* [What the exercise asks] Only the lines of the data below from the one with "2025-03-27 | 25.856" through the one with "2.211 | 🌒 | Wassende, sikkelvormige maan" are wanted. Repeat them exactly.

* [Dataset excerpts]

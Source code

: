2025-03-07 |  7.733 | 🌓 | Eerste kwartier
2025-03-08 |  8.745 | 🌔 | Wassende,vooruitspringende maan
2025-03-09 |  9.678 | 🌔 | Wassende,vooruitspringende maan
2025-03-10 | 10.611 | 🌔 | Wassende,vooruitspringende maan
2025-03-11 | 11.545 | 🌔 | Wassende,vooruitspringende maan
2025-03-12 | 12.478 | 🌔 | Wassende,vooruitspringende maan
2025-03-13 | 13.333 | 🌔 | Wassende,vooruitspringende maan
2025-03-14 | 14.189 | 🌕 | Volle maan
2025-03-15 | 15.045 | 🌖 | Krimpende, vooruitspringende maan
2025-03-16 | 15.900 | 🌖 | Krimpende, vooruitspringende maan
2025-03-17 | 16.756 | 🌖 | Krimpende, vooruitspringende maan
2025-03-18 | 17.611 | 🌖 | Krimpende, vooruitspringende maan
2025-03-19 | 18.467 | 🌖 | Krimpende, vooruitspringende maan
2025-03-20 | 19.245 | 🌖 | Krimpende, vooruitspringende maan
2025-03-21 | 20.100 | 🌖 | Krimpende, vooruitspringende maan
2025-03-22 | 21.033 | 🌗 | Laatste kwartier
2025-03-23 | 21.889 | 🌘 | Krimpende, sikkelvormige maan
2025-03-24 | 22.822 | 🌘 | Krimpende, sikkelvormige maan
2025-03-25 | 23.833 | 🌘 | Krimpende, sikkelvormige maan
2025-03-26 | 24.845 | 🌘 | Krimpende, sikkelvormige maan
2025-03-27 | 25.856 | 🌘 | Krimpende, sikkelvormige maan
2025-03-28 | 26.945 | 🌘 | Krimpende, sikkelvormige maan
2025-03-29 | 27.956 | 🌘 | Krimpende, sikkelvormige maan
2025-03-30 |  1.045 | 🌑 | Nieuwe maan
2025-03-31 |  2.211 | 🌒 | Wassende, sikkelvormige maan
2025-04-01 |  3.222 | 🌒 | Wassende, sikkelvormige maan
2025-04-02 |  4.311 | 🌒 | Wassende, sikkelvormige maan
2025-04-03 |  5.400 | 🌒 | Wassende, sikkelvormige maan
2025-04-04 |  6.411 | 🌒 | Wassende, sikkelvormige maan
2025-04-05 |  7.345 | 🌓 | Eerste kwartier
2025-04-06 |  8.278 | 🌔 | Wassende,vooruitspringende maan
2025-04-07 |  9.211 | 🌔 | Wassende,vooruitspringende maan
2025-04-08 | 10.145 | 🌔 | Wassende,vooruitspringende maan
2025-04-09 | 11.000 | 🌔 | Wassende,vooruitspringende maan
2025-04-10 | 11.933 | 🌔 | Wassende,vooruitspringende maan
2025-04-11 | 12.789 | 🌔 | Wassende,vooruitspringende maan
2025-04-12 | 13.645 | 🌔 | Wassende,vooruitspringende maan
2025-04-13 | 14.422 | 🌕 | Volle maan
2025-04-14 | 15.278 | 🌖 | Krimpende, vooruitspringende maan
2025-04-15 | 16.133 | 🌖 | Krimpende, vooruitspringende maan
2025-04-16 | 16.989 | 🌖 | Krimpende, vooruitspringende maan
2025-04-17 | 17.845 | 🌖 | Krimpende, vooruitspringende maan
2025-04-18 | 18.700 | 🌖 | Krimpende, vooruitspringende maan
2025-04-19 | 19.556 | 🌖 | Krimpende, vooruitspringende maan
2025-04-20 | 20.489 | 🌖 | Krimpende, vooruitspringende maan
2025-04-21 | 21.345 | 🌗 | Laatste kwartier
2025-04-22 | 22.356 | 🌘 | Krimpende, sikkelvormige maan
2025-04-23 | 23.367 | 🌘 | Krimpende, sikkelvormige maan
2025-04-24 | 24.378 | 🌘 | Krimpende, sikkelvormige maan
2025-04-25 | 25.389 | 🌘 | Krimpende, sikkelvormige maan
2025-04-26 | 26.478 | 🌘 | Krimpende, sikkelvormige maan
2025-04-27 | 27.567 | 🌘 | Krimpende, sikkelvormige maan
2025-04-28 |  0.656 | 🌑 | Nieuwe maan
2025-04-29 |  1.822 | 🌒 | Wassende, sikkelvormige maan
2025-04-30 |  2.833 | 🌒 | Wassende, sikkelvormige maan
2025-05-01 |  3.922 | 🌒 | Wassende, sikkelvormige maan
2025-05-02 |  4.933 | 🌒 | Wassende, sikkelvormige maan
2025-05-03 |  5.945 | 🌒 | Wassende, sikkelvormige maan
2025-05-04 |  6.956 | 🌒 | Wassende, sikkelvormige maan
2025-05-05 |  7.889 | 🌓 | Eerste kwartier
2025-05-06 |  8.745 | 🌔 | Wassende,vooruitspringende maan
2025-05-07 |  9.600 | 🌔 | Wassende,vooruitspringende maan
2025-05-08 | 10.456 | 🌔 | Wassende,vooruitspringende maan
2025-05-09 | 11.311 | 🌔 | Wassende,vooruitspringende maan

* [Expected answer]
2025-03-27 | 25.856 | 🌘 | Krimpende, sikkelvormige maan
2025-03-28 | 26.945 | 🌘 | Krimpende, sikkelvormige maan
2025-03-29 | 27.956 | 🌘 | Krimpende, sikkelvormige maan
2025-03-30 |  1.045 | 🌑 | Nieuwe maan
2025-03-31 |  2.211 | 🌒 | Wassende, sikkelvormige maan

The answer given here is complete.